Комната на шестнадцать коек. Стоит гул почти как на вокзале. Но зато своя койка, и ты на ней и вообще в комнате полный хозяин. Девочек, которые не выключали свет, ночью занимались, мы быстро выпроводили в читальный зал на втором этаже — там и зубрите. И после этого меня сразу же избрали старостой комнаты. Это был самый спокойный и самый продуктивный период моей учебы.

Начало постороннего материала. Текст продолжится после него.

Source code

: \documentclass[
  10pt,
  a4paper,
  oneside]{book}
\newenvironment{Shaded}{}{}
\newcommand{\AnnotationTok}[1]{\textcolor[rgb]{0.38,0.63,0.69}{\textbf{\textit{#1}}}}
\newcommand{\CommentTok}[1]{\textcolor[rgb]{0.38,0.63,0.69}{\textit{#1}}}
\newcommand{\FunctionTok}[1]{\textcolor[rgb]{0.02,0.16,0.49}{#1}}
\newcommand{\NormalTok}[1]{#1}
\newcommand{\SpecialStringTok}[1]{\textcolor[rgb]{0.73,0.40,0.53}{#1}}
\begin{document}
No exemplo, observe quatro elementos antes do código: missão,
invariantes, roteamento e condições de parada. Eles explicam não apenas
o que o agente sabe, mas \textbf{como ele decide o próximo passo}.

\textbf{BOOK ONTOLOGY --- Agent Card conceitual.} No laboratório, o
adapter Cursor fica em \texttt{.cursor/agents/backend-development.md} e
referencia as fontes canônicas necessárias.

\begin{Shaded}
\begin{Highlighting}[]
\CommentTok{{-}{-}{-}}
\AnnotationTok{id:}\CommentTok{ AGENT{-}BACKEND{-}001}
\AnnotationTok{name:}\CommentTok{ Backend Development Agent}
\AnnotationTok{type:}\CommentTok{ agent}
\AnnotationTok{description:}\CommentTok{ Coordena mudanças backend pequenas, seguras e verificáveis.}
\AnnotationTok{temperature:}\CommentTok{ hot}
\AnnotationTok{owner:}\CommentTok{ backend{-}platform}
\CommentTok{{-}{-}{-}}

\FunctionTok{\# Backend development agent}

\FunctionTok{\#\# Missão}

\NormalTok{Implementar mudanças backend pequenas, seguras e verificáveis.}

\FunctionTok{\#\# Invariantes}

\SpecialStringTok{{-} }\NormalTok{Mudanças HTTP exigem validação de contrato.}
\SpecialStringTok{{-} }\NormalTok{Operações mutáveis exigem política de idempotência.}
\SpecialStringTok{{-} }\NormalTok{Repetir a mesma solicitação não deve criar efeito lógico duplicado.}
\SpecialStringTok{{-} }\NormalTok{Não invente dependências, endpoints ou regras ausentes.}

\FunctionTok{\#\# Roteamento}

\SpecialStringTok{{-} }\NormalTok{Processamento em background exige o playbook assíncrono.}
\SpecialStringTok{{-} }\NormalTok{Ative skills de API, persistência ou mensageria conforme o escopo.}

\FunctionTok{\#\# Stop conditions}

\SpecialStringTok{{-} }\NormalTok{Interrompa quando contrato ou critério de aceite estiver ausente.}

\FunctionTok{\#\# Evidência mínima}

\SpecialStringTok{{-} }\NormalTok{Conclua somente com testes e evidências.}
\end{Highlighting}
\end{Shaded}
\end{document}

А погубила меня моя же собственная, с патриотическим окрасом, глупость. На факультете после второго курса собирали отряды для строительства в сельской местности малых электростанций. Я, конечно, туда записалась, и сразу после сессии нас собрали и увезли в отдаленный район Ленинградской области в глухую, заброшенную деревню. Надо было отвести рукав от одной речушки к большой речке и на крутом берегу этой речки построить маленькую сельскую электростанцию. Наша задача — прорыть этот рукав. Жили в каких-то бараках, умывались в ручейке, ели за открытым столом и с лопатами шли рыть канаву, довольно глубокую.